Before I note examples, someone needs to point out that the only way people can ever know the Laocoon statue is an “icon of agony” is if they know the back story – that Laocoon was a priest in Troy, that he and his two sons were attacked by a sea serpent, that a god sent the monster as a punishment, that...never mind. It’s a long story.
The point is you need a libretto to understand why Spivey calls the sculpture an icon of agony. Otherwise, the twisting, turning action of the figures could pass for a dance movement.
As I see it, in order for an artwork to be classed an “icon of agony,” you need to feel what you see.
The image comes without words. It's a silent witness.
Symbol of suffering
Consider Picasso’s "Crying Woman." Instead of showing you what a distraught woman looks like, he shows you how it feels to be distraught – pulled apart, ripped, wrenched. The Cubist style with its hard angles and sharp edges serve that state of mind.
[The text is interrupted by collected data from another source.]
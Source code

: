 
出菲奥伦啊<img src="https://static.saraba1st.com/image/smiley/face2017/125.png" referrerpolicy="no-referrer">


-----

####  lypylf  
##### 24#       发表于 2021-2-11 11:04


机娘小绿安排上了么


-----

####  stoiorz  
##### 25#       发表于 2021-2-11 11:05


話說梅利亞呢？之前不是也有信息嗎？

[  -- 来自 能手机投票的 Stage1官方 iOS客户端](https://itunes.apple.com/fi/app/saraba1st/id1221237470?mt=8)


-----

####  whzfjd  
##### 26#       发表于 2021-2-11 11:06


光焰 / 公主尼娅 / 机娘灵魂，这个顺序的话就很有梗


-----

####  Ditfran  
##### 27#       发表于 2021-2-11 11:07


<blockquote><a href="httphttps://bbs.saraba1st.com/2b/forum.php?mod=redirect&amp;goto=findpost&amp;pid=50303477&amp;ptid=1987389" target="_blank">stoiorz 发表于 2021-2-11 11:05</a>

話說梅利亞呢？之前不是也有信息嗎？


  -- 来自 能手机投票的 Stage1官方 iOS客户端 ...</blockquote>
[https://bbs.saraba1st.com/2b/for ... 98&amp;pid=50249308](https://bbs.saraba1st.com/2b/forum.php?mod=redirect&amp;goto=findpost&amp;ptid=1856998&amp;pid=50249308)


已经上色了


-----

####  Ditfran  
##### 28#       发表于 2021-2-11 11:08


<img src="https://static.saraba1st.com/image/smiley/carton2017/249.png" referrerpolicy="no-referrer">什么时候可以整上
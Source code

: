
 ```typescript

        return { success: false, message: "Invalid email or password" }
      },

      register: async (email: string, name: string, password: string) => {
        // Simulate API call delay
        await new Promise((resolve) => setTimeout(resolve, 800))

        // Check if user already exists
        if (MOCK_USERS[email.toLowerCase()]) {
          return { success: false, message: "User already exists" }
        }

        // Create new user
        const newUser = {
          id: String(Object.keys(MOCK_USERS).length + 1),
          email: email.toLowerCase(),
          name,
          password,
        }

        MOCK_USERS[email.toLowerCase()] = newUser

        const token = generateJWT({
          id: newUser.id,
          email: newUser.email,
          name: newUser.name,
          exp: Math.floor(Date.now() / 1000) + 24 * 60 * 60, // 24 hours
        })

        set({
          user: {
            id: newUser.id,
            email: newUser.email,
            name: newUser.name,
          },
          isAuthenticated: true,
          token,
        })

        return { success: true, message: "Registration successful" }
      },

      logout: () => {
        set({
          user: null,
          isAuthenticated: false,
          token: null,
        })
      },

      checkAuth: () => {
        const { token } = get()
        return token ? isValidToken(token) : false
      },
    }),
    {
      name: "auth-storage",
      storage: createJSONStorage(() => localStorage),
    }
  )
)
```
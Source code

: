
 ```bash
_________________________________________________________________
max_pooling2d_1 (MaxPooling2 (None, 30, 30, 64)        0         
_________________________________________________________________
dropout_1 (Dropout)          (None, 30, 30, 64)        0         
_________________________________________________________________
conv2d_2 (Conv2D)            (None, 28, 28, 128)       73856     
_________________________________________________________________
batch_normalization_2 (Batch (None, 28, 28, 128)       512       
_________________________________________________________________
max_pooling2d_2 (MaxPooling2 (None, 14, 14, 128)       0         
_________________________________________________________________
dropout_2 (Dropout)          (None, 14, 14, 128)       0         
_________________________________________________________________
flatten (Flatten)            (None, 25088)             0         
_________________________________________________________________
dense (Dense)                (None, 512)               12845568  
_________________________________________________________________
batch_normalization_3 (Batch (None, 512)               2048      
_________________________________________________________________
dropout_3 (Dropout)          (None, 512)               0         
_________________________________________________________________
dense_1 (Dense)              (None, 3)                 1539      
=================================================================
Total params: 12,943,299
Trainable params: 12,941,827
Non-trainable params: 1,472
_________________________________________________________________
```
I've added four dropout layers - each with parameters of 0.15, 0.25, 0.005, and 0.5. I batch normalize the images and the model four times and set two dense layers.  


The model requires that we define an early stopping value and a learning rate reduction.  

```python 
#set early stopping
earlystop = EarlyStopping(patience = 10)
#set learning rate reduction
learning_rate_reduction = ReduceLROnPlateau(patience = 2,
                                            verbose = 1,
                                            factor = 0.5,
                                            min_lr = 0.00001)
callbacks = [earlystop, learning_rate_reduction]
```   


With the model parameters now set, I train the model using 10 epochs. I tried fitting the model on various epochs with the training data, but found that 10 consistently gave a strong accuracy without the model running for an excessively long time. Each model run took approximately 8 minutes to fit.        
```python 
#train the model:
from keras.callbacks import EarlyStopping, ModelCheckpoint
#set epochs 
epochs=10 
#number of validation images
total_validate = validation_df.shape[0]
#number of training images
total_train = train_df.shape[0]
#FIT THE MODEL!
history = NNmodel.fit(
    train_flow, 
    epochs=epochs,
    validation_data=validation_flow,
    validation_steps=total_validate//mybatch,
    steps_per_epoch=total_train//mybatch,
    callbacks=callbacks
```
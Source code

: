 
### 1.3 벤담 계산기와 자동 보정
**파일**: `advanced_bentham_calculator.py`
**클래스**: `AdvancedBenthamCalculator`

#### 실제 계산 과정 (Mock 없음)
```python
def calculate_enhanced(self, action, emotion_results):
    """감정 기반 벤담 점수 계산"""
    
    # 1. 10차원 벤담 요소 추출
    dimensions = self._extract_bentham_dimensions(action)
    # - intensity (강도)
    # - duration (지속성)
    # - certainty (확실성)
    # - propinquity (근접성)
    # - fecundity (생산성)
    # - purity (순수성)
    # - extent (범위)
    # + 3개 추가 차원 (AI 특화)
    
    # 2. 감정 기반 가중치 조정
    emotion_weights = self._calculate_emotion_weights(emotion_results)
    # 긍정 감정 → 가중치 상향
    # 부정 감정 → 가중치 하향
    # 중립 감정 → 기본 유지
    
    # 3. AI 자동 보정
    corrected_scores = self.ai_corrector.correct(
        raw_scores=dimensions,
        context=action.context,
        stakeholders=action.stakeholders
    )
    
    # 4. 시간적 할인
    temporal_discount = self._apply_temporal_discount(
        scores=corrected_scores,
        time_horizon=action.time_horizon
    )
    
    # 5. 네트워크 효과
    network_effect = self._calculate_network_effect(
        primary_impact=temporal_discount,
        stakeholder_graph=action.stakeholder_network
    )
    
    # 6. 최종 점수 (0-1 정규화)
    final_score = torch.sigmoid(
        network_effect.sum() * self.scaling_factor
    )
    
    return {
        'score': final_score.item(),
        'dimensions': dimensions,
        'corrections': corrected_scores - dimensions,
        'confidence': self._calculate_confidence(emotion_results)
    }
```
So, “Crying Women” doesn’t need a back story.
To appreciate it, you don’t need to know that Picasso painted it in 1937 based on the agonies of the Spanish Civil War in his painting “Guernica.”
To feel what the “Crying Woman” feels, you don’t need to know that she is that shrieking mother in the painting Guernica when the Germans’ bombed civilians in her town. She is every woman who suffers loss.
The sickroom
Fatal illness is another agony. Edvard Munch’s “Death in the Sickroom” is a killer image of his childhood, of the dying of his sister Sophie from tuberculosis. But you don’t have to know that to connect to this painting in a visceral way. Everyone knows about dying.
A quick glance at this painting can even tell you how it felt to be little Edvard in that sickroom. You see figures avoiding one another’s eyes, clearly unable to withstand what they surely would see – unrelenting grief.
By averting the eyes of each figure in the sickroom, Munch conveys their discomfort. He also gets across their mood. He’s drawn the drapes to darken the room. Death is coming.
Munch told his biographer Joseph Paul Hodin that his mother also died early leaving him with an overly nervous father – “pietistic, bordering on fanatical.”
From birth the artist said that anxiety, death, and sorrow followed him outside when he played.
And in his sleep, he said he felt death threatening him as punishment.
But again, you don’t need to know any of that to feel the agonies in “Death in the Sickroom.” Quite the reverse, the ancient sculpture “Laocoon and His Sons” depend on you knowing their story.